(Dataset excerpts begins)
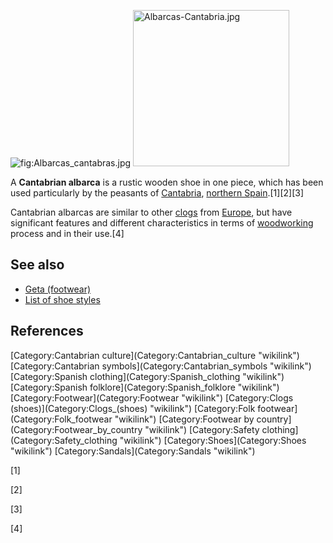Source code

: ![](Albarcas_cantabras.jpg "fig:Albarcas_cantabras.jpg")
<img src="Albarcas-Cantabria.jpg" title="fig:Albarcas-Cantabria.jpg" width="250" alt="Albarcas-Cantabria.jpg" />

A **Cantabrian albarca** is a rustic wooden shoe in one piece, which has
been used particularly by the peasants of
[Cantabria](Cantabria "wikilink"), [northern
Spain](Green_Spain "wikilink").[1][2][3]

Cantabrian albarcas are similar to other [clogs](clog "wikilink") from
[Europe](Europe "wikilink"), but have significant features and different
characteristics in terms of [woodworking](woodworking "wikilink")
process and in their use.[4]

## See also

-   [Geta (footwear)](Geta_(footwear) "wikilink")
-   [List of shoe styles](List_of_shoe_styles "wikilink")

## References

<references />
[Category:Cantabrian culture](Category:Cantabrian_culture "wikilink")
[Category:Cantabrian symbols](Category:Cantabrian_symbols "wikilink")
[Category:Spanish clothing](Category:Spanish_clothing "wikilink")
[Category:Spanish folklore](Category:Spanish_folklore "wikilink")
[Category:Footwear](Category:Footwear "wikilink") [Category:Clogs
(shoes)](Category:Clogs_(shoes) "wikilink") [Category:Folk
footwear](Category:Folk_footwear "wikilink") [Category:Footwear by
country](Category:Footwear_by_country "wikilink") [Category:Safety
clothing](Category:Safety_clothing "wikilink")
[Category:Shoes](Category:Shoes "wikilink")
[Category:Sandals](Category:Sandals "wikilink")

[1]

[2]

[3]

[4]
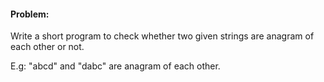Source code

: #### Problem:

Write a short program to check whether two given strings are anagram of each other or not.

E.g: "abcd" and "dabc" are anagram of each other.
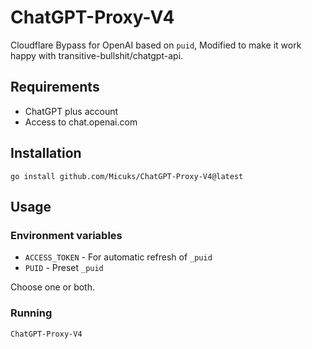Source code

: # ChatGPT-Proxy-V4
Cloudflare Bypass for OpenAI based on `puid`, Modified to make it work happy with transitive-bullshit/chatgpt-api.

## Requirements

- ChatGPT plus account 
- Access to chat.openai.com

## Installation 

`go install github.com/Micuks/ChatGPT-Proxy-V4@latest`

## Usage

### Environment variables
- `ACCESS_TOKEN` - For automatic refresh of `_puid`
- `PUID` - Preset `_puid`

Choose one or both.

### Running
`ChatGPT-Proxy-V4`
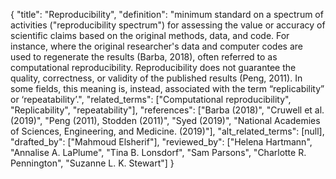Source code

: {
    "title": "Reproducibility",
    "definition": "minimum standard on a spectrum of activities (\"reproducibility spectrum\") for assessing the value or accuracy of scientific claims based on the original methods, data, and code. For instance, where the original researcher's data and computer codes are used to regenerate the results (Barba, 2018), often referred to as computational reproducibility. Reproducibility does not guarantee the quality, correctness, or validity of the published results (Peng, 2011). In some fields, this meaning is, instead, associated with the term “replicability” or ‘repeatability’.",
    "related_terms": ["Computational reproducibility", "Replicability", "repeatability"],
    "references": ["Barba (2018)", "Cruwell et al. (2019)", "Peng (2011), Stodden (2011)", "Syed (2019)", "National Academies of Sciences, Engineering, and Medicine. (2019)"],
    "alt_related_terms": [null],
    "drafted_by": ["Mahmoud Elsherif"],
    "reviewed_by": ["Helena Hartmann", "Annalise A. LaPlume", "Tina B. Lonsdorf", "Sam Parsons", "Charlotte R. Pennington", "Suzanne L. K. Stewart"]
  }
(Dataset excerpts ends)
(What is expected):
Please retype the records above exactly, excluding every picture.

(Result of this exercise):
Source code

: ![](Albarcas_cantabras.jpg "fig:Albarcas_cantabras.jpg")
<img src="Albarcas-Cantabria.jpg" title="fig:Albarcas-Cantabria.jpg" width="250" alt="Albarcas-Cantabria.jpg" />

A **Cantabrian albarca** is a rustic wooden shoe in one piece, which has
been used particularly by the peasants of
[Cantabria](Cantabria "wikilink"), [northern
Spain](Green_Spain "wikilink").[1][2][3]

Cantabrian albarcas are similar to other [clogs](clog "wikilink") from
[Europe](Europe "wikilink"), but have significant features and different
characteristics in terms of [woodworking](woodworking "wikilink")
process and in their use.[4]

## See also

-   [Geta (footwear)](Geta_(footwear) "wikilink")
-   [List of shoe styles](List_of_shoe_styles "wikilink")

## References

<references />
[Category:Cantabrian culture](Category:Cantabrian_culture "wikilink")
[Category:Cantabrian symbols](Category:Cantabrian_symbols "wikilink")
[Category:Spanish clothing](Category:Spanish_clothing "wikilink")
[Category:Spanish folklore](Category:Spanish_folklore "wikilink")
[Category:Footwear](Category:Footwear "wikilink") [Category:Clogs
(shoes)](Category:Clogs_(shoes) "wikilink") [Category:Folk
footwear](Category:Folk_footwear "wikilink") [Category:Footwear by
country](Category:Footwear_by_country "wikilink") [Category:Safety
clothing](Category:Safety_clothing "wikilink")
[Category:Shoes](Category:Shoes "wikilink")
[Category:Sandals](Category:Sandals "wikilink")

[1]

[2]

[3]

[4]
Source code

: #### Problem:

Write a short program to check whether two given strings are anagram of each other or not.

E.g: "abcd" and "dabc" are anagram of each other.
Source code

: # ChatGPT-Proxy-V4
Cloudflare Bypass for OpenAI based on `puid`, Modified to make it work happy with transitive-bullshit/chatgpt-api.

## Requirements

- ChatGPT plus account 
- Access to chat.openai.com

## Installation 

`go install github.com/Micuks/ChatGPT-Proxy-V4@latest`

## Usage

### Environment variables
- `ACCESS_TOKEN` - For automatic refresh of `_puid`
- `PUID` - Preset `_puid`

Choose one or both.

### Running
`ChatGPT-Proxy-V4`
Source code

: {
    "title": "Reproducibility",
    "definition": "minimum standard on a spectrum of activities (\"reproducibility spectrum\") for assessing the value or accuracy of scientific claims based on the original methods, data, and code. For instance, where the original researcher's data and computer codes are used to regenerate the results (Barba, 2018), often referred to as computational reproducibility. Reproducibility does not guarantee the quality, correctness, or validity of the published results (Peng, 2011). In some fields, this meaning is, instead, associated with the term “replicability” or ‘repeatability’.",
    "related_terms": ["Computational reproducibility", "Replicability", "repeatability"],
    "references": ["Barba (2018)", "Cruwell et al. (2019)", "Peng (2011), Stodden (2011)", "Syed (2019)", "National Academies of Sciences, Engineering, and Medicine. (2019)"],
    "alt_related_terms": [null],
    "drafted_by": ["Mahmoud Elsherif"],
    "reviewed_by": ["Helena Hartmann", "Annalise A. LaPlume", "Tina B. Lonsdorf", "Sam Parsons", "Charlotte R. Pennington", "Suzanne L. K. Stewart"]
  }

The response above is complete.